JP's Laboratory

Posts / Code / Photos / Videos / Contact

List comprehension

Written: 20130202

List Comprehensions in Python


List Comprehensions

A list comprehension is a syntactic construct, which makes creating a list from a list easier and nicer. It handles the overhead of creating the new list for you, resulting in code that simpler, and often just a one-liner. The code is more readable, and easier to understand.


Let us start with an example. We have a list of numbers, and we want to make a new list, with each number of the old list squared. A solution could look like this:


old_list = range(4)

new_list = []

for n in old_list:

    new_list.append(n**2)


With a list comprehension this can be rewritten as:


old_list = range(4)

new_list = [n**2 for n in old_list]


This code does the same thing, but this version is shorter. It is also easier to read what new_list is supposed to be: the brackets give that it is a list, and its contents is given by the expression inside the brackets. In the first version we had to read three lines of code, before we got the whole picture.
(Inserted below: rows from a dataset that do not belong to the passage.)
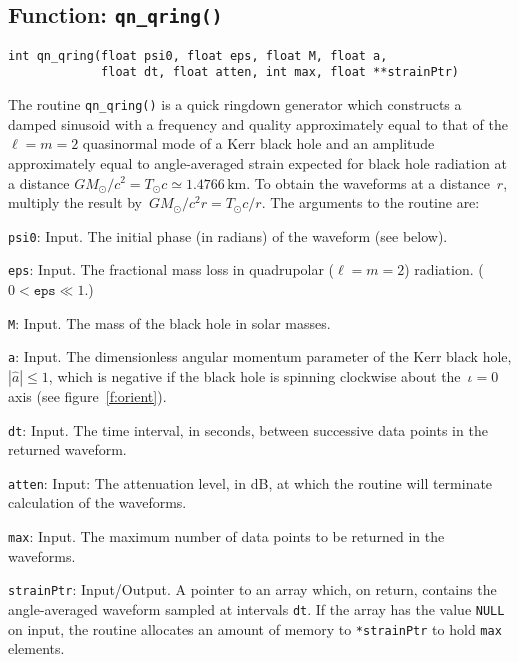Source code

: \clearpage
\subsection{Function: \texttt{qn\_qring()}}

\begin{verbatim}
int qn_qring(float psi0, float eps, float M, float a,
             float dt, float atten, int max, float **strainPtr)
\end{verbatim}
The routine \texttt{qn\_qring()} is a quick ringdown generator which constructs
a damped sinusoid with a frequency and quality approximately equal to that
of the $\ell=m=2$ quasinormal mode of a Kerr black hole and an amplitude
approximately equal to angle-averaged strain expected for black hole radiation
at a distance $GM_\odot/c^2=T_\odot c\simeq1.4766\,{\mathrm{km}}$.  To obtain
the waveforms at a distance~$r$, multiply the result
by~$GM_\odot/c^2r=T_\odot c/r$.  The arguments to the routine are:
\begin{description}
\item{\texttt{psi0}}: Input.  The initial phase (in radians) of the waveform
  (see below).
\item{\texttt{eps}}: Input.  The fractional mass loss in quadrupolar
  ($\ell=m=2$) radiation.  ($0<\texttt{eps}\ll1$.)
\item{\texttt{M}}: Input.  The mass of the black hole in solar masses.
\item{\texttt{a}}: Input.  The dimensionless angular momentum parameter
  of the Kerr black hole, $|\hat{a}|\le1$, which is negative if the black hole
  is spinning clockwise about the~$\iota=0$ axis (see figure~\ref{f:orient}).
\item{\texttt{dt}}: Input. The time interval, in seconds, between successive
  data points in the returned waveform.
\item{\texttt{atten}}: Input:  The attenuation level, in dB, at which the
  routine will terminate calculation of the waveforms.
\item{\texttt{max}}: Input.  The maximum number of data points to be returned
  in the waveforms.
\item{\texttt{strainPtr}}: Input/Output.  A pointer to an array which, on
  return, contains the angle-averaged waveform sampled at intervals
  \texttt{dt}.  If the array has the value \texttt{NULL} on input, the routine
  allocates an amount of memory to \texttt{*strainPtr} to hold \texttt{max}
  elements.
\end{description}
The first part of the expression inside the brackets, n**2, gives the expression for how each element in the new list is formed. The n is the name given to each element in the old list, and is defined just after the "for" in the expression. The last part of the list comprehension gives the old list, old_list, that the new list should be made from. More generally it could be written as:


[expression for variable in iterable]

Until now we have said that the a list comprehension makes a list of list, but actually it can make a list of any iterable. The only requirement for the iterable is that it has to be finite. Otherwise python will just be creating the list until no more memory is available.


The variable part of the list comprehension does not have to be a  single variable. Due to Python’s tuple unpacking we can have a tuple with several variables. Here is an simple example iterating over the key and value items from a dictionary:


>>> d = {'kyle': 3, 'stan': 5, 'eric': 0, 'kenny': 7}

>>> d.items()

[('stan', 5), ('kenny', 7), ('kyle', 3), ('eric', 0)]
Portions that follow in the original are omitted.